_Prompt_
Filter these entries down to the lines that hold the word "theme", and show each of them.

Items from a data source
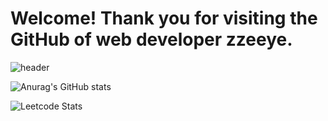 # Welcome! Thank you for visiting the GitHub of web developer zzeeye. 

![header](https://capsule-render.vercel.app/api?type=waving&text=HI!%20👋%20I%20AM%20!&fontAlign=50&fontAlignY=40&color=gradient&customColorList=0:blue,100:green&section=header)

![Anurag's GitHub stats](https://github-readme-stats.vercel.app/api?username=zzeeye&show_icons=true&theme=graywhite)

![Leetcode Stats](https://leetcard.jacoblin.cool/zzeeye?theme=wtf)

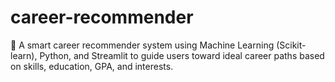 # career-recommender
🎯 A smart career recommender system using Machine Learning (Scikit-learn), Python, and Streamlit to guide users toward ideal career paths based on skills, education, GPA, and interests.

_Answer to the exercise_
![Anurag's GitHub stats](https://github-readme-stats.vercel.app/api?username=zzeeye&show_icons=true&theme=graywhite)
![Leetcode Stats](https://leetcard.jacoblin.cool/zzeeye?theme=wtf)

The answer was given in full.